Abstract

Collecting detailed surveys of the physical and biological heterogeneity in the epi and mesopelagic ocean is critical to describe the ecosystems within these vast and three-dimensional habitats. Common ocean sampling platforms (e.g., net systems, moored and shipboard sensors) are often unable to resolve marine biota at scales comparable to the variability existing in their physical environment. We have integrated a dual-frequency split-beam echosounder (Simrad EK80 with 70 and 200 kHz transducers) into the Wire Flyer profiling vehicle to achieve concurrent hydrographic and acoustic sections in environments between 0 and 1000 m. The Wire Flyer provides high-resolution repeat profiling (0–2.5 m/s vertical velocity, ∼1 km horizontal repeats) within specified water column depth bands typically spanning 300–400 m.

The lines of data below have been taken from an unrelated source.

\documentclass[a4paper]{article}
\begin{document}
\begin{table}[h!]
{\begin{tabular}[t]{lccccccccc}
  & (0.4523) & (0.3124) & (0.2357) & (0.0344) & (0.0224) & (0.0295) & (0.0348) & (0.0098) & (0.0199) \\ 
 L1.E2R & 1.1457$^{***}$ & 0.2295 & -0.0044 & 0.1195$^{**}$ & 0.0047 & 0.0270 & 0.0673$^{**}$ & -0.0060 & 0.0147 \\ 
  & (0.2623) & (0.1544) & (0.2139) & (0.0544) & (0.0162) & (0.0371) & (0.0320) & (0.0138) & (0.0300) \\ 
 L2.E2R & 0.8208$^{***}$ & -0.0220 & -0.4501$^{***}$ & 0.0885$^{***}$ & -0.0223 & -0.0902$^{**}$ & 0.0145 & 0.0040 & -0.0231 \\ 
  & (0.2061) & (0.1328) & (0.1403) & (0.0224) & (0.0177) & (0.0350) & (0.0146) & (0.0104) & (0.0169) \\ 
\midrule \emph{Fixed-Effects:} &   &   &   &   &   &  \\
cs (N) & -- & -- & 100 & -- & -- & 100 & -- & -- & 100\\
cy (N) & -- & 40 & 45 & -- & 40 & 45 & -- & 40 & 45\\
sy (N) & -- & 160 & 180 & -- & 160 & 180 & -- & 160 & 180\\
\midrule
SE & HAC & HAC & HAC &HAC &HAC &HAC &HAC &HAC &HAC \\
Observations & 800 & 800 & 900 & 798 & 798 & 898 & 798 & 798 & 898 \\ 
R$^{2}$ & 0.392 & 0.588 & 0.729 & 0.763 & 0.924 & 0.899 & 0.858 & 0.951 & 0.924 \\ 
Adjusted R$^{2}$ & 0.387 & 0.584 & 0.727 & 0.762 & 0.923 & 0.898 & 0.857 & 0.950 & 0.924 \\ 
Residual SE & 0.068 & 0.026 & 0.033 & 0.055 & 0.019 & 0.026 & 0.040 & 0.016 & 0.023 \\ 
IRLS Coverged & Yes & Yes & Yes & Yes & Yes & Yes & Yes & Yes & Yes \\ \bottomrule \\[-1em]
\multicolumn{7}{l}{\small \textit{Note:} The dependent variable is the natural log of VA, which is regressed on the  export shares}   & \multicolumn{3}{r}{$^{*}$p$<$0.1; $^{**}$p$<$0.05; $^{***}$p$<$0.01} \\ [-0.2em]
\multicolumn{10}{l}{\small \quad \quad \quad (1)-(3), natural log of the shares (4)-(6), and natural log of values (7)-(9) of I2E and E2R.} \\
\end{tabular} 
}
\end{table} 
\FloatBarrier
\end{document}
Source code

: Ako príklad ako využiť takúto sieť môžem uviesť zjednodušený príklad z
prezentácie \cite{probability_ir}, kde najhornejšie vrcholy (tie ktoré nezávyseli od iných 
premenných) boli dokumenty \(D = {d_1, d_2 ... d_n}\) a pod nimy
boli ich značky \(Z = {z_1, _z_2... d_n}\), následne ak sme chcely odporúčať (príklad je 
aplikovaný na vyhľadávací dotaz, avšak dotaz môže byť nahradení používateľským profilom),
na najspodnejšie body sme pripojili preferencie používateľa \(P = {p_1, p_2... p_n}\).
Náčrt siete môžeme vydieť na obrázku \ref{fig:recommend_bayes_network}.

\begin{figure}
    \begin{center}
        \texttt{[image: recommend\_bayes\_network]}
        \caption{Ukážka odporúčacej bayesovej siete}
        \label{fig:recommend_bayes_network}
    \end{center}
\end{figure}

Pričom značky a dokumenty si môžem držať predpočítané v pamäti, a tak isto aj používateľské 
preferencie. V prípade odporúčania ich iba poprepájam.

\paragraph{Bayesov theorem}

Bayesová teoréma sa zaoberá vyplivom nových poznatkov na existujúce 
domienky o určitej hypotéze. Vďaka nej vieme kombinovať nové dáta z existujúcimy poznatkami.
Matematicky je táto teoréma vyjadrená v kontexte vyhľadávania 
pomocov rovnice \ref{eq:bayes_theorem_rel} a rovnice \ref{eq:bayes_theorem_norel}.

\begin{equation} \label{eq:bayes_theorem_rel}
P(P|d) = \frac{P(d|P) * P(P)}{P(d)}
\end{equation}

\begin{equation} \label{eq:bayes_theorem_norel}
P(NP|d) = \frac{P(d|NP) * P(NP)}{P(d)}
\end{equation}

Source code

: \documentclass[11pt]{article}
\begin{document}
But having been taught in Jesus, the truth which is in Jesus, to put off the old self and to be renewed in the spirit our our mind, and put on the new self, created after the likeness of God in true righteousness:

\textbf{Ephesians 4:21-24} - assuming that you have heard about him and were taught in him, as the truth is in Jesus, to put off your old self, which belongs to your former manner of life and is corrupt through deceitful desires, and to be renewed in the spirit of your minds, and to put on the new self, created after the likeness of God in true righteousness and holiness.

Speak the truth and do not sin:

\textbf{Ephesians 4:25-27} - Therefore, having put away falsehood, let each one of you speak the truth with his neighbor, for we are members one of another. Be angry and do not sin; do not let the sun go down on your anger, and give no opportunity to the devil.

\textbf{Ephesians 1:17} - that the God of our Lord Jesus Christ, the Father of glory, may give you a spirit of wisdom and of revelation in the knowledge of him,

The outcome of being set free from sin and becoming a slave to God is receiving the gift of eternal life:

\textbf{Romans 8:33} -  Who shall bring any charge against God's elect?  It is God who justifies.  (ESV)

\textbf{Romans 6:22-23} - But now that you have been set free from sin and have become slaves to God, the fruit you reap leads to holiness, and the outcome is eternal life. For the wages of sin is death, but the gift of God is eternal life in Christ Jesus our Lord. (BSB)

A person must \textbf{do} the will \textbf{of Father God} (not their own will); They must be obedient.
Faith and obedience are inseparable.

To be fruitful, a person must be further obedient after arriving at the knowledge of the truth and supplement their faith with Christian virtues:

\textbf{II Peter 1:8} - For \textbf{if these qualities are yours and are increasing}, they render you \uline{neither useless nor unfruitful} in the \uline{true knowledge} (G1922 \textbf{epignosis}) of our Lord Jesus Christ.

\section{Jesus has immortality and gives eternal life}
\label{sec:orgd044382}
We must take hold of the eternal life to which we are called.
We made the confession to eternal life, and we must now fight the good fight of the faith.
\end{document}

This system can provide acoustic backscatter data at depths unavailable to shipboard surveys and can be operated in tandem with shipboard echosounders to provide overlapping acoustic coverage with concurrent hydrographic sections near the surface. The side-looking transducer orientation samples orthogonal to the vehicle's profiling survey path provide a direct measurement of horizontal heterogeneity. The collected data have proven the system’s capacity to resolve migrating layers, biological patches, and single targets in the horizontal, rising gas plumes, and scattering layer distributions tightly coupled to submesoscale environmental features.